2. Genomic Characteristics of ALK Fusion-Driven NSCLC

ALK fusions in NSCLC are found in the majority of young, non- or light-smoking patients, and were originally reported to be mutually exclusive with KRAS or EGFR mutations [14,23]. With the application of next generation sequencing in the diagnosis of cancer patients, NSCLC cases harboring ALK genetic rearrangement concurrent with other somatic mutations have been detected. In contrast to previous reports, recent cases present co-occurrence of ALK fusion and EGFR mutations [24,25] as co-driver genetic alterations and indicate epistatic effects on malignant transformation or progression. Consistent with the notion of co-occurring genetic events in ALK+ lung cancer, Tan et al. reported [26] that 13 additional different somatic gene alterations coexist with ALK-fusion in 71 lung cancer cases analyzed. Recurrence of these gene mutations from high frequency to low frequency are TP53, CDKN2A/B, SETD2, MYC, MCL1, RICTOR, EGFR, MSH6, MYST3, CCND1, and CDK4. The vast majority of concurrent gene alterations are cell cycle related genes (TP53, CDKN2A/B, MYC, CCND1, and CDK4), followed by epigenetic modifying gene mutations (SETD2 and MYST3) and survival and proliferative pathway genes (MCL1, RICTOR, and EGFR). Recent large genomic data analysis revealed 57 somatic co-mutations in NSCLC patients (n = 129) harboring EML4-ALK fusion protein; the top 10 co-mutated genes were: TP53, ARID1A, ATPX, NF1, NOTCH1, ROS1, ARID1B, CSF1R, ALK, APC, FLT3, NPM1, and SMAD4 [13]. Of note, the aforementioned data were obtained from targeted DNA sequencing. Thus, it is anticipated that an additional order of magnitude of genetic aberrations co-occurring with ALK fusions in lung cancer could be detected with whole genome or whole exome sequencing analysis. These previously unappreciated co-occurring genetic alterations as well as the activation of IGF-1R-IRS-1 pathway [27] may cooperate with the oncogenic function of ALK in promoting lung cancer progression and therapy resistance in both the targeted therapy-naïve and the acquired resistance setting.

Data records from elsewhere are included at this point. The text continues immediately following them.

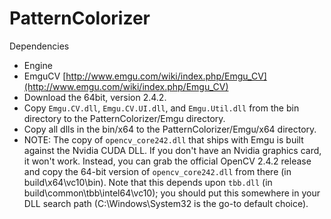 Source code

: # PatternColorizer

Dependencies
* Engine
* EmguCV [http://www.emgu.com/wiki/index.php/Emgu_CV](http://www.emgu.com/wiki/index.php/Emgu_CV)
 * Download the 64bit, version 2.4.2.
 * Copy `Emgu.CV.dll`, `Emgu.CV.UI.dll`, and `Emgu.Util.dll` from the bin directory to the PatternColorizer/Emgu directory.
 * Copy all dlls in the bin/x64 to the PatternColorizer/Emgu/x64 directory.
 * NOTE: The copy of `opencv_core242.dll` that ships with Emgu is built against the Nvidia CUDA DLL. If you don't have an Nvidia graphics card, it won't work. Instead, you can grab the official OpenCV 2.4.2 release and copy the 64-bit version of `opencv_core242.dll` from there (in build\x64\vc10\bin). Note that this depends upon `tbb.dll` (in build\common\tbb\intel64\vc10); you should put this somewhere in your DLL search path (C:\Windows\System32 is the go-to default choice).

The genomic landscape of ALK rearrangements with other genetic alterations, though characterized in small cohorts to date, provides a rationale for potential combinatorial treatment of ALK inhibitors with other known or novel small molecule inhibitors (i.e., ALK/EGFR co-alterations, ALK/KRAS co-alterations or IGF-1R-IRS-1 pathway activation) [24,27,28]. It is also worth noting that epigenetic regulatory genes might be a promising therapeutic target in ALK fusion positive tumors. This is evident in recent studies [29], which demonstrated that specific lysine residues (e.g., 1451, 1455 and 1610) in EML4-ALK proteins were methylated by a lysine methyltransferase, SET and MYND domain-containing 2 (SMYD2). Preventing methylation of these lysine residues via either knockdown of SMYD2 or treatment with a SMYD2 inhibitor significantly attenuated the phosphorylation levels of EML4-ALK and inhibited downstream AKT activation. More strikingly, combination treatment with a SMYD2 inhibitor and an ALK inhibitor additively suppressed the growth of NSCLC cells, compared with single-agent treatment [29]. Therefore, the complexity of ALK fusion protein-mediated signaling, activated not only by constitutive phosphorylation within the kinase domain, but also by methylation of the ALK protein, together with epistatic effects of co-occurring mutations, could be of central importance for the development of potent next generation ALK inhibitors and the design of combinational therapeutic approaches.

In addition to co-alterations in coding genes in ALK+ lung cancer, studies have shown a unique signature of non-coding microRNA expression associated with ALK rearranged lung cancer [17,30,31]. Overexpression of miR-1343-3p and reduced expression of miR-671-3p, miR-103a-3p, let-7e, and miR-342-3p were especially distinctive in the ALK-rearranged lung cancer compared with EGFR-mutated and KRAS-mutated lung cancer [17]. Further, the ALK transcript represents a target of post-transcriptional, negative regulation by microRNAs. Using the miRWalk 2.0 algorithm (http://zmf.umm.uni-heidelberg.de/apps/zmf/mirwalk2/generetsys-self.html), 98 microRNAs were predicted to potentially bind to the ALK (Refseq ID: NM_004304) 3′ untranslated region (3′ UTR), which is present in the ALK fusion gene. If these microRNAs were experimentally verified, the small non-coding RNAs could be used to universally silence expression of wild type ALK or ALK fusion transcripts [31].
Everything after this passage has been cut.